» PROBLEM DESCRIPTION
Going line by line through the entries below, note each one with "same", then report how many there are and nothing else.

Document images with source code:
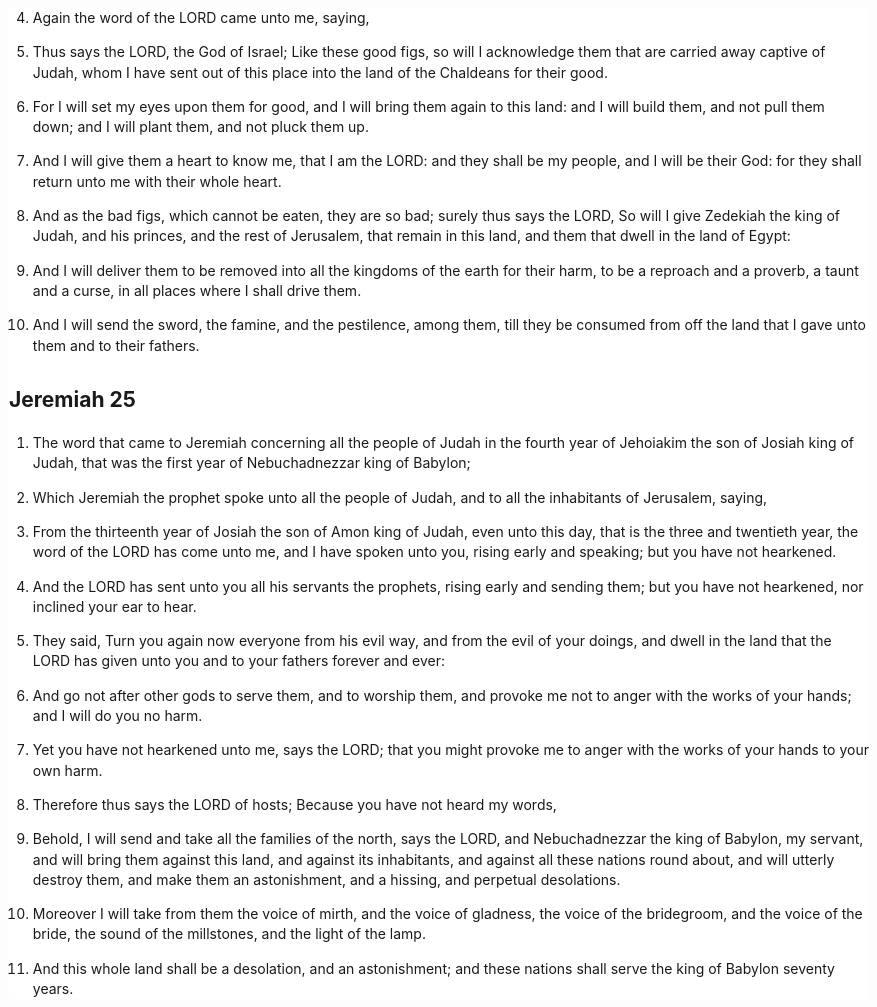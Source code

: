 4. Again the word of the LORD came unto me, saying,

5. Thus says the LORD, the God of Israel; Like these good figs, so will I acknowledge them that are carried away captive of Judah, whom I have sent out of this place into the land of the Chaldeans for their good.

6. For I will set my eyes upon them for good, and I will bring them again to this land: and I will build them, and not pull them down; and I will plant them, and not pluck them up.

7. And I will give them a heart to know me, that I am the LORD: and they shall be my people, and I will be their God: for they shall return unto me with their whole heart.

8. And as the bad figs, which cannot be eaten, they are so bad; surely thus says the LORD, So will I give Zedekiah the king of Judah, and his princes, and the rest of Jerusalem, that remain in this land, and them that dwell in the land of Egypt:

9. And I will deliver them to be removed into all the kingdoms of the earth for their harm, to be a reproach and a proverb, a taunt and a curse, in all places where I shall drive them.

10. And I will send the sword, the famine, and the pestilence, among them, till they be consumed from off the land that I gave unto them and to their fathers.

## Jeremiah 25

1. The word that came to Jeremiah concerning all the people of Judah in the fourth year of Jehoiakim the son of Josiah king of Judah, that was the first year of Nebuchadnezzar king of Babylon;

2. Which Jeremiah the prophet spoke unto all the people of Judah, and to all the inhabitants of Jerusalem, saying,

3. From the thirteenth year of Josiah the son of Amon king of Judah, even unto this day, that is the three and twentieth year, the word of the LORD has come unto me, and I have spoken unto you, rising early and speaking; but you have not hearkened.

4. And the LORD has sent unto you all his servants the prophets, rising early and sending them; but you have not hearkened, nor inclined your ear to hear.

5. They said, Turn you again now everyone from his evil way, and from the evil of your doings, and dwell in the land that the LORD has given unto you and to your fathers forever and ever:

6. And go not after other gods to serve them, and to worship them, and provoke me not to anger with the works of your hands; and I will do you no harm.

7. Yet you have not hearkened unto me, says the LORD; that you might provoke me to anger with the works of your hands to your own harm.

8. Therefore thus says the LORD of hosts; Because you have not heard my words,

9. Behold, I will send and take all the families of the north, says the LORD, and Nebuchadnezzar the king of Babylon, my servant, and will bring them against this land, and against its inhabitants, and against all these nations round about, and will utterly destroy them, and make them an astonishment, and a hissing, and perpetual desolations.

10. Moreover I will take from them the voice of mirth, and the voice of gladness, the voice of the bridegroom, and the voice of the bride, the sound of the millstones, and the light of the lamp.

11. And this whole land shall be a desolation, and an astonishment; and these nations shall serve the king of Babylon seventy years.
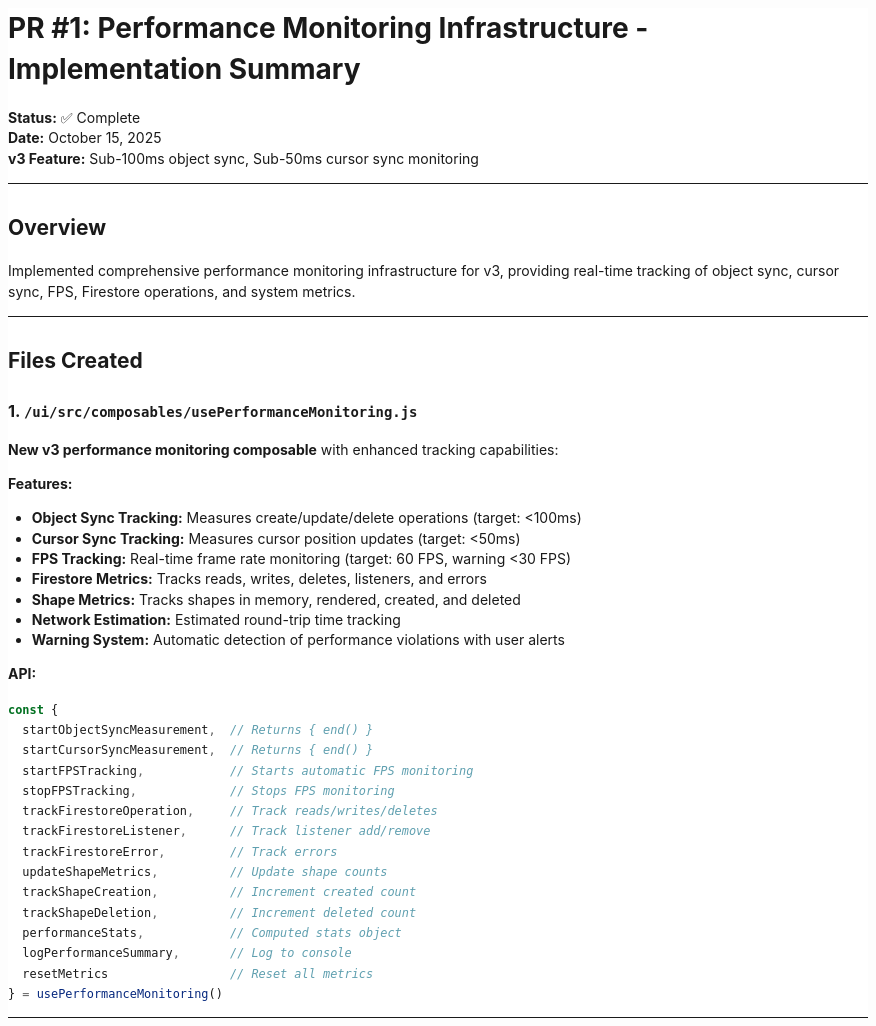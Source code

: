 # PR #1: Performance Monitoring Infrastructure - Implementation Summary

**Status:** ✅ Complete  
**Date:** October 15, 2025  
**v3 Feature:** Sub-100ms object sync, Sub-50ms cursor sync monitoring

---

## Overview

Implemented comprehensive performance monitoring infrastructure for v3, providing real-time tracking of object sync, cursor sync, FPS, Firestore operations, and system metrics.

---

## Files Created

### 1. `/ui/src/composables/usePerformanceMonitoring.js`
**New v3 performance monitoring composable** with enhanced tracking capabilities:

**Features:**
- **Object Sync Tracking:** Measures create/update/delete operations (target: <100ms)
- **Cursor Sync Tracking:** Measures cursor position updates (target: <50ms)
- **FPS Tracking:** Real-time frame rate monitoring (target: 60 FPS, warning <30 FPS)
- **Firestore Metrics:** Tracks reads, writes, deletes, listeners, and errors
- **Shape Metrics:** Tracks shapes in memory, rendered, created, and deleted
- **Network Estimation:** Estimated round-trip time tracking
- **Warning System:** Automatic detection of performance violations with user alerts

**API:**
```javascript
const {
  startObjectSyncMeasurement,  // Returns { end() }
  startCursorSyncMeasurement,  // Returns { end() }
  startFPSTracking,            // Starts automatic FPS monitoring
  stopFPSTracking,             // Stops FPS monitoring
  trackFirestoreOperation,     // Track reads/writes/deletes
  trackFirestoreListener,      // Track listener add/remove
  trackFirestoreError,         // Track errors
  updateShapeMetrics,          // Update shape counts
  trackShapeCreation,          // Increment created count
  trackShapeDeletion,          // Increment deleted count
  performanceStats,            // Computed stats object
  logPerformanceSummary,       // Log to console
  resetMetrics                 // Reset all metrics
} = usePerformanceMonitoring()
```

---
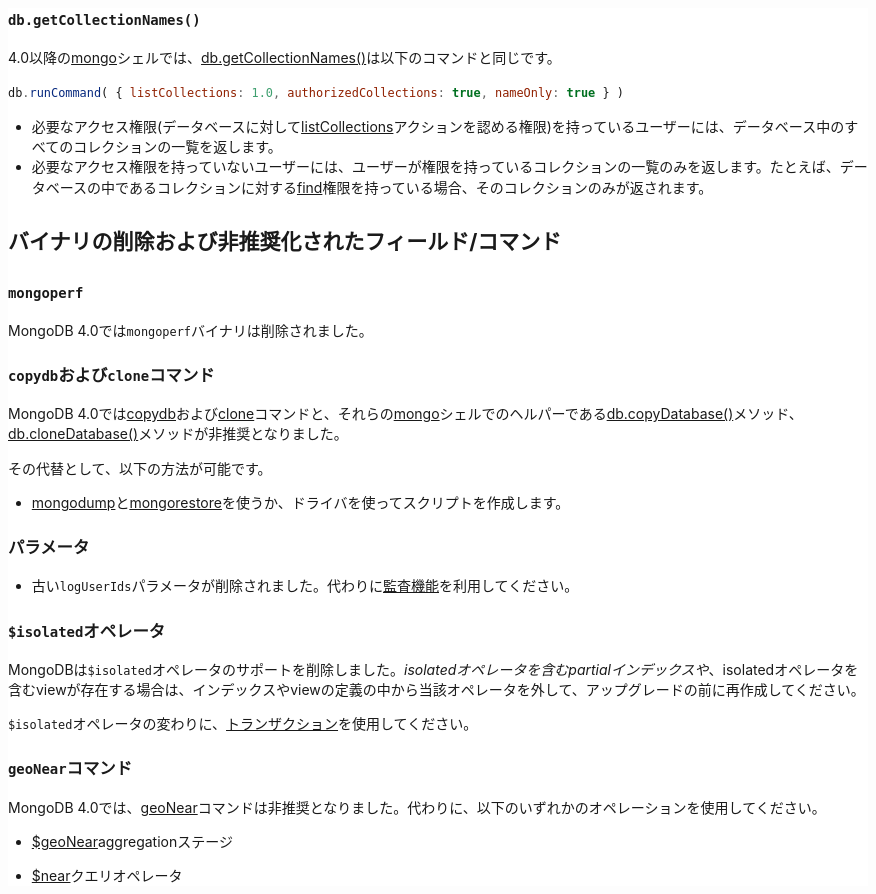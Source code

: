 ### `db.getCollectionNames()`

4.0以降の[mongo](https://docs.mongodb.com/manual/reference/program/mongo/#bin.mongo)シェルでは、[db.getCollectionNames()](https://docs.mongodb.com/manual/reference/method/db.getCollectionNames/#db.getCollectionNames)は以下のコマンドと同じです。

```javascript
db.runCommand( { listCollections: 1.0, authorizedCollections: true, nameOnly: true } )
```

- 必要なアクセス権限(データベースに対して[listCollections](https://docs.mongodb.com/manual/reference/privilege-actions/#listCollections)アクションを認める権限)を持っているユーザーには、データベース中のすべてのコレクションの一覧を返します。
- 必要なアクセス権限を持っていないユーザーには、ユーザーが権限を持っているコレクションの一覧のみを返します。たとえば、データベースの中であるコレクションに対する[find](https://docs.mongodb.com/manual/reference/privilege-actions/#find)権限を持っている場合、そのコレクションのみが返されます。

## バイナリの削除および非推奨化されたフィールド/コマンド

### `mongoperf`

MongoDB 4.0では`mongoperf`バイナリは削除されました。

### `copydb`および`clone`コマンド

MongoDB 4.0では[copydb](https://docs.mongodb.com/manual/reference/command/copydb/#dbcmd.copydb)および[clone](https://docs.mongodb.com/manual/reference/command/clone/#dbcmd.clone)コマンドと、それらの[mongo](https://docs.mongodb.com/manual/reference/program/mongo/#bin.mongo)シェルでのヘルパーである[db.copyDatabase()](https://docs.mongodb.com/manual/reference/method/db.copyDatabase/#db.copyDatabase)メソッド、[db.cloneDatabase()](https://docs.mongodb.com/manual/reference/method/db.cloneDatabase/#db.cloneDatabase)メソッドが非推奨となりました。

その代替として、以下の方法が可能です。

- [mongodump](https://docs.mongodb.com/manual/reference/program/mongodump/#bin.mongodump)と[mongorestore](https://docs.mongodb.com/manual/reference/program/mongorestore/#bin.mongorestore)を使うか、ドライバを使ってスクリプトを作成します。

### パラメータ

- 古い`logUserIds`パラメータが削除されました。代わりに[監査機能](https://docs.mongodb.com/manual/core/auditing/)を利用してください。

### `$isolated`オペレータ

MongoDBは`$isolated`オペレータのサポートを削除しました。$isolatedオペレータを含むpartialインデックスや、$isolatedオペレータを含むviewが存在する場合は、インデックスやviewの定義の中から当該オペレータを外して、アップグレードの前に再作成してください。

`$isolated`オペレータの変わりに、[トランザクション](https://docs.mongodb.com/manual/core/transactions/)を使用してください。

### `geoNear`コマンド

MongoDB 4.0では、[geoNear](https://docs.mongodb.com/manual/reference/command/geoNear/#dbcmd.geoNear)コマンドは非推奨となりました。代わりに、以下のいずれかのオペレーションを使用してください。

- [$geoNear](https://docs.mongodb.com/manual/reference/operator/aggregation/geoNear/#pipe._S_geoNear)aggregationステージ

- [$near](https://docs.mongodb.com/manual/reference/operator/query/near/#op._S_near)クエリオペレータ
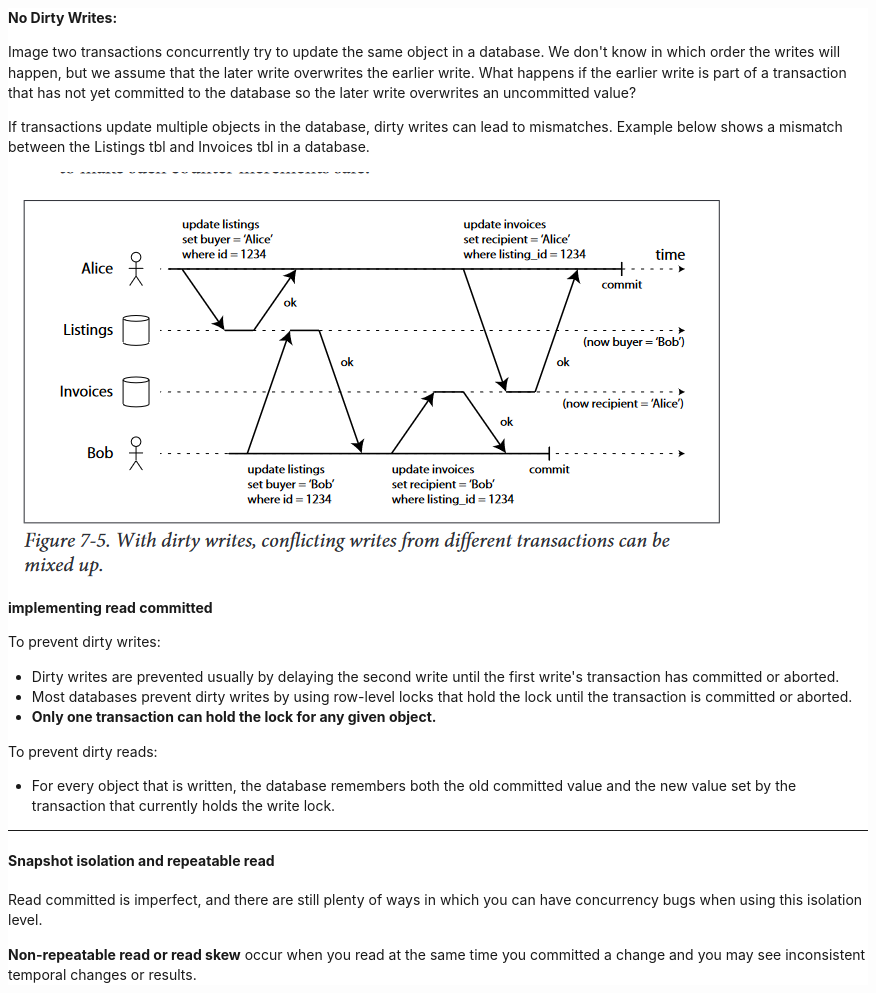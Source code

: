 __No Dirty Writes:__

Image two transactions concurrently try to update the same object in a database. We don't know in which order the writes will happen, but we assume that the later write overwrites the earlier write. What happens if the earlier write is part of a transaction that has not yet committed to the database so the later write overwrites an uncommitted value?


If transactions update multiple objects in the database, dirty writes can lead to mismatches. Example below shows a mismatch between the Listings tbl and Invoices tbl in a database.

![img](/assets/img/dirtywrites.png)


__implementing read committed__

To prevent dirty writes:
* Dirty writes are prevented usually by delaying the second write until the first write's transaction has committed or aborted.
* Most databases prevent dirty writes by using row-level locks that hold the lock until the transaction is committed or aborted. 
* __Only one transaction can hold the lock for any given object.__

To prevent dirty reads:
* For every object that is written, the database remembers both the old committed value and the new value set by the transaction that currently holds the write lock. 

---

#### __Snapshot isolation and repeatable read__

Read committed is imperfect, and there are still plenty of ways in which you can have concurrency bugs when using this isolation level.

__Non-repeatable read or read skew__ occur when you read at the same time you committed a change and you may see inconsistent temporal changes or results.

» EXERCISE OUTPUT
2